● **What you need to do**: Every line below that has "complete" in it should be copied.

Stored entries
___

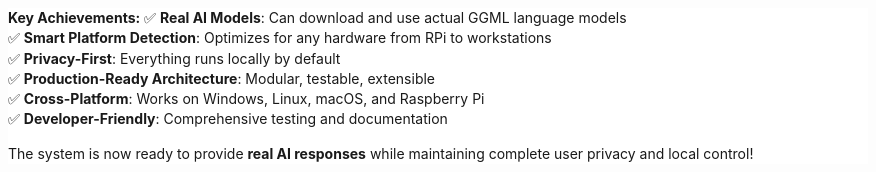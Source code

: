 **Key Achievements:**
✅ **Real AI Models**: Can download and use actual GGML language models  
✅ **Smart Platform Detection**: Optimizes for any hardware from RPi to workstations  
✅ **Privacy-First**: Everything runs locally by default  
✅ **Production-Ready Architecture**: Modular, testable, extensible  
✅ **Cross-Platform**: Works on Windows, Linux, macOS, and Raspberry Pi  
✅ **Developer-Friendly**: Comprehensive testing and documentation  

The system is now ready to provide **real AI responses** while maintaining complete user privacy and local control!
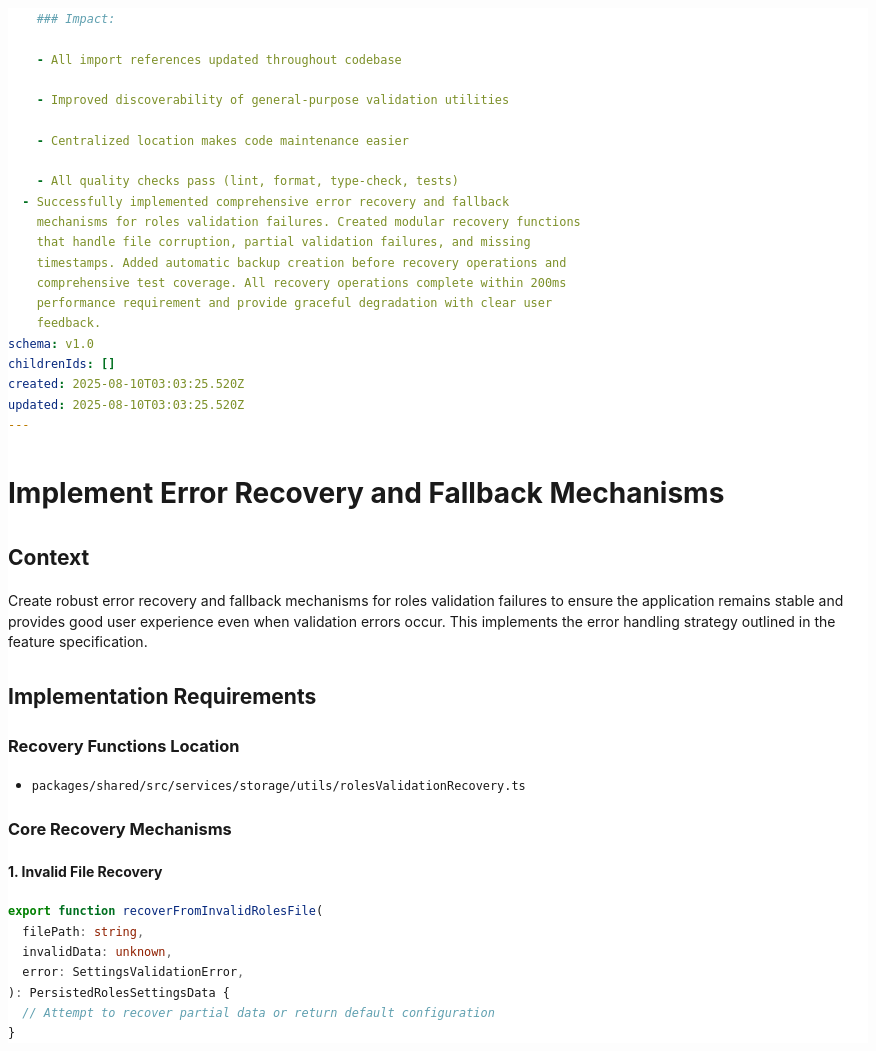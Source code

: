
 ```yaml
    ### Impact:

    - All import references updated throughout codebase

    - Improved discoverability of general-purpose validation utilities

    - Centralized location makes code maintenance easier

    - All quality checks pass (lint, format, type-check, tests)
  - Successfully implemented comprehensive error recovery and fallback
    mechanisms for roles validation failures. Created modular recovery functions
    that handle file corruption, partial validation failures, and missing
    timestamps. Added automatic backup creation before recovery operations and
    comprehensive test coverage. All recovery operations complete within 200ms
    performance requirement and provide graceful degradation with clear user
    feedback.
schema: v1.0
childrenIds: []
created: 2025-08-10T03:03:25.520Z
updated: 2025-08-10T03:03:25.520Z
---
```


# Implement Error Recovery and Fallback Mechanisms

## Context

Create robust error recovery and fallback mechanisms for roles validation failures to ensure the application remains stable and provides good user experience even when validation errors occur. This implements the error handling strategy outlined in the feature specification.

## Implementation Requirements

### Recovery Functions Location

- `packages/shared/src/services/storage/utils/rolesValidationRecovery.ts`

### Core Recovery Mechanisms

#### 1. Invalid File Recovery

```typescript
export function recoverFromInvalidRolesFile(
  filePath: string,
  invalidData: unknown,
  error: SettingsValidationError,
): PersistedRolesSettingsData {
  // Attempt to recover partial data or return default configuration
}
```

___

● **Your solution**:
The system is now ready to provide **real AI responses** while maintaining complete user privacy and local control!
    comprehensive test coverage. All recovery operations complete within 200ms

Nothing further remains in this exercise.